**INSTRUCTIONS TO FOLLOW:**
Below are the records; copy every line in them that holds the string "assets".

(Recorded data)
------------------------------------

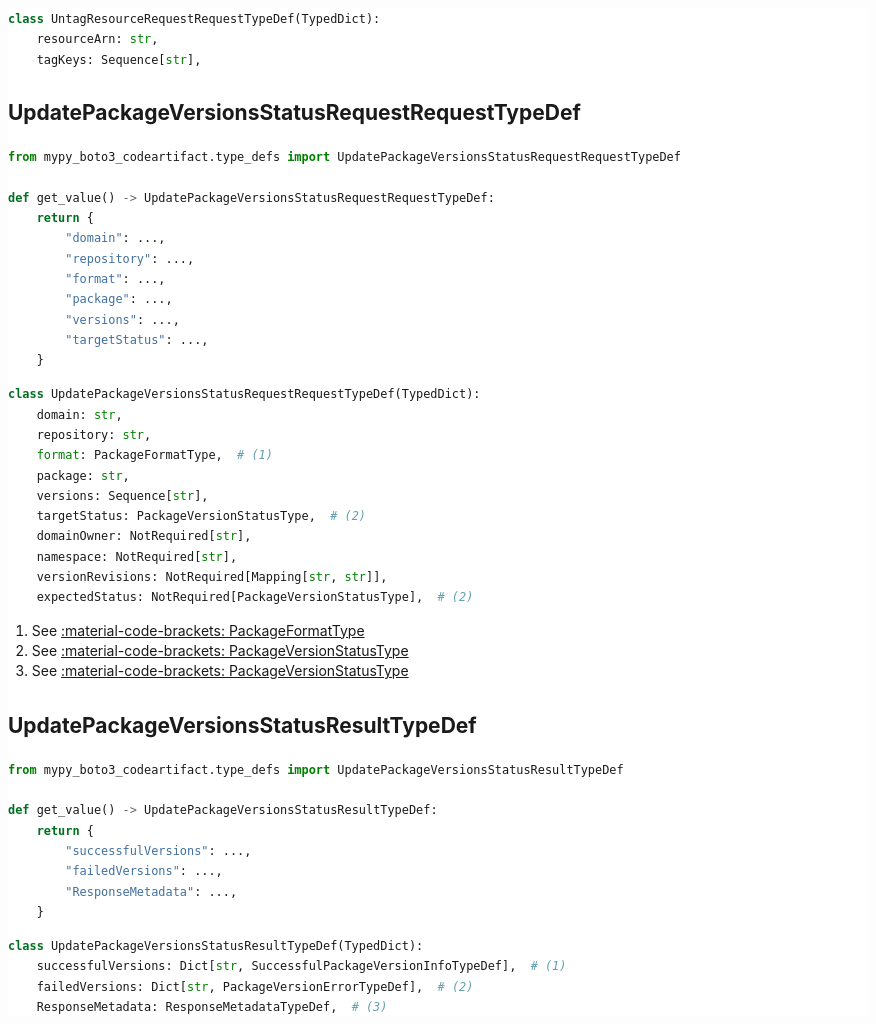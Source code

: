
 ```python title="Definition"
class UntagResourceRequestRequestTypeDef(TypedDict):
    resourceArn: str,
    tagKeys: Sequence[str],
```

## UpdatePackageVersionsStatusRequestRequestTypeDef

```python title="Usage Example"
from mypy_boto3_codeartifact.type_defs import UpdatePackageVersionsStatusRequestRequestTypeDef

def get_value() -> UpdatePackageVersionsStatusRequestRequestTypeDef:
    return {
        "domain": ...,
        "repository": ...,
        "format": ...,
        "package": ...,
        "versions": ...,
        "targetStatus": ...,
    }
```

```python title="Definition"
class UpdatePackageVersionsStatusRequestRequestTypeDef(TypedDict):
    domain: str,
    repository: str,
    format: PackageFormatType,  # (1)
    package: str,
    versions: Sequence[str],
    targetStatus: PackageVersionStatusType,  # (2)
    domainOwner: NotRequired[str],
    namespace: NotRequired[str],
    versionRevisions: NotRequired[Mapping[str, str]],
    expectedStatus: NotRequired[PackageVersionStatusType],  # (2)
```

1. See [:material-code-brackets: PackageFormatType](./literals.md#packageformattype) 
2. See [:material-code-brackets: PackageVersionStatusType](./literals.md#packageversionstatustype) 
3. See [:material-code-brackets: PackageVersionStatusType](./literals.md#packageversionstatustype) 
## UpdatePackageVersionsStatusResultTypeDef

```python title="Usage Example"
from mypy_boto3_codeartifact.type_defs import UpdatePackageVersionsStatusResultTypeDef

def get_value() -> UpdatePackageVersionsStatusResultTypeDef:
    return {
        "successfulVersions": ...,
        "failedVersions": ...,
        "ResponseMetadata": ...,
    }
```

```python title="Definition"
class UpdatePackageVersionsStatusResultTypeDef(TypedDict):
    successfulVersions: Dict[str, SuccessfulPackageVersionInfoTypeDef],  # (1)
    failedVersions: Dict[str, PackageVersionErrorTypeDef],  # (2)
    ResponseMetadata: ResponseMetadataTypeDef,  # (3)
```

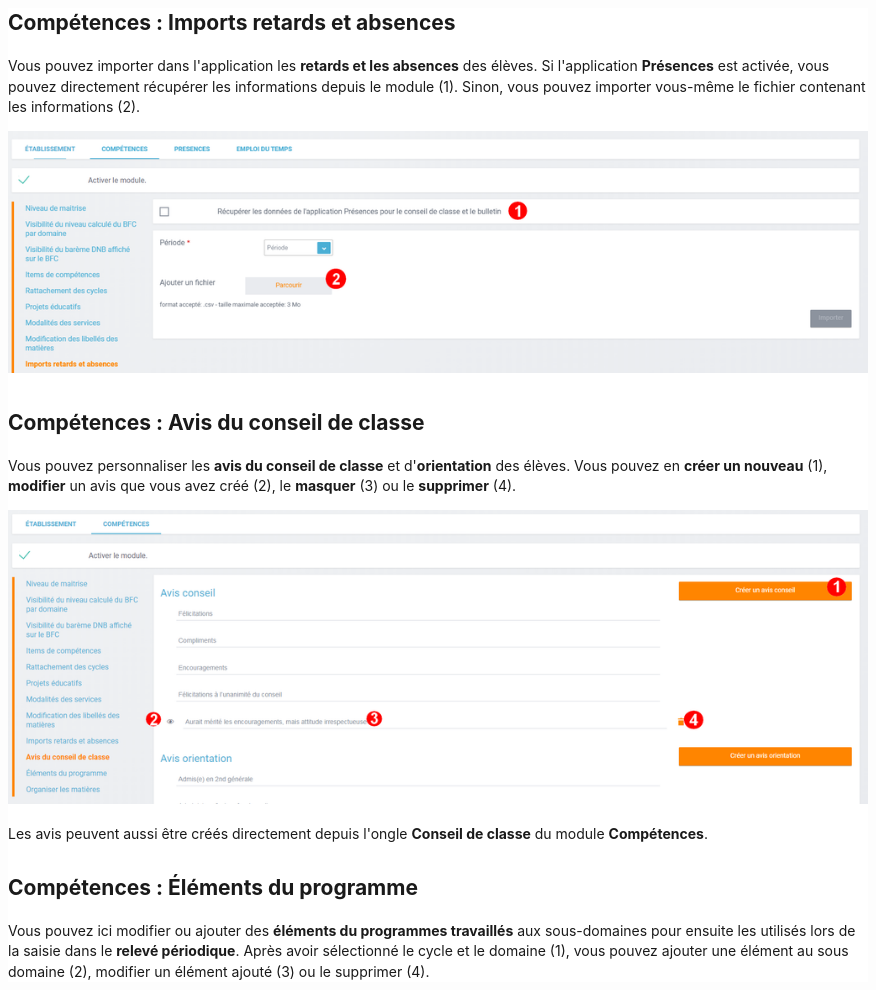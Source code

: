 ## Compétences : Imports retards et absences

Vous pouvez importer dans l'application les **retards et les absences** des élèves. Si l'application **Présences** est activée, vous pouvez directement récupérer les informations depuis le module \(1\). Sinon, vous pouvez importer vous-même le fichier contenant les informations \(2\).

![](.gitbook/assets/2_28_absences%20%281%29.png)

## Compétences : Avis du conseil de classe

Vous pouvez personnaliser les **avis du conseil de classe** et d'**orientation** des élèves. Vous pouvez en **créer un nouveau** \(1\), **modifier** un avis que vous avez créé \(2\), le **masquer** \(3\) ou le **supprimer** \(4\).

![](.gitbook/assets/2_29_avis_conseil_classe%20%281%29.png)

Les avis peuvent aussi être créés directement depuis l'ongle **Conseil de classe** du module **Compétences**.

## Compétences : Éléments du programme

Vous pouvez ici modifier ou ajouter des **éléments du programmes travaillés** aux sous-domaines pour ensuite les utilisés lors de la saisie dans le **relevé périodique**. Après avoir sélectionné le cycle et le domaine \(1\), vous pouvez ajouter une élément au sous domaine \(2\), modifier un élément ajouté \(3\) ou le supprimer \(4\).

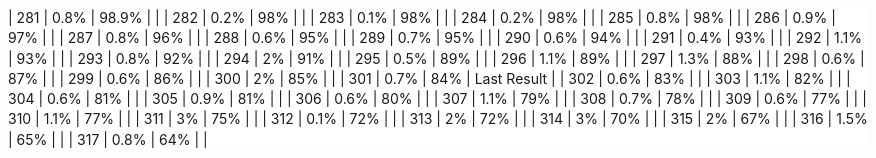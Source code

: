 | 281 | 0.8% | 98.9% |  |
| 282 | 0.2% | 98% |  |
| 283 | 0.1% | 98% |  |
| 284 | 0.2% | 98% |  |
| 285 | 0.8% | 98% |  |
| 286 | 0.9% | 97% |  |
| 287 | 0.8% | 96% |  |
| 288 | 0.6% | 95% |  |
| 289 | 0.7% | 95% |  |
| 290 | 0.6% | 94% |  |
| 291 | 0.4% | 93% |  |
| 292 | 1.1% | 93% |  |
| 293 | 0.8% | 92% |  |
| 294 | 2% | 91% |  |
| 295 | 0.5% | 89% |  |
| 296 | 1.1% | 89% |  |
| 297 | 1.3% | 88% |  |
| 298 | 0.6% | 87% |  |
| 299 | 0.6% | 86% |  |
| 300 | 2% | 85% |  |
| 301 | 0.7% | 84% | Last Result |
| 302 | 0.6% | 83% |  |
| 303 | 1.1% | 82% |  |
| 304 | 0.6% | 81% |  |
| 305 | 0.9% | 81% |  |
| 306 | 0.6% | 80% |  |
| 307 | 1.1% | 79% |  |
| 308 | 0.7% | 78% |  |
| 309 | 0.6% | 77% |  |
| 310 | 1.1% | 77% |  |
| 311 | 3% | 75% |  |
| 312 | 0.1% | 72% |  |
| 313 | 2% | 72% |  |
| 314 | 3% | 70% |  |
| 315 | 2% | 67% |  |
| 316 | 1.5% | 65% |  |
| 317 | 0.8% | 64% |  |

------------------------------------

**RESPONSE AREA:**
![](.gitbook/assets/2_28_absences%20%281%29.png)
![](.gitbook/assets/2_29_avis_conseil_classe%20%281%29.png)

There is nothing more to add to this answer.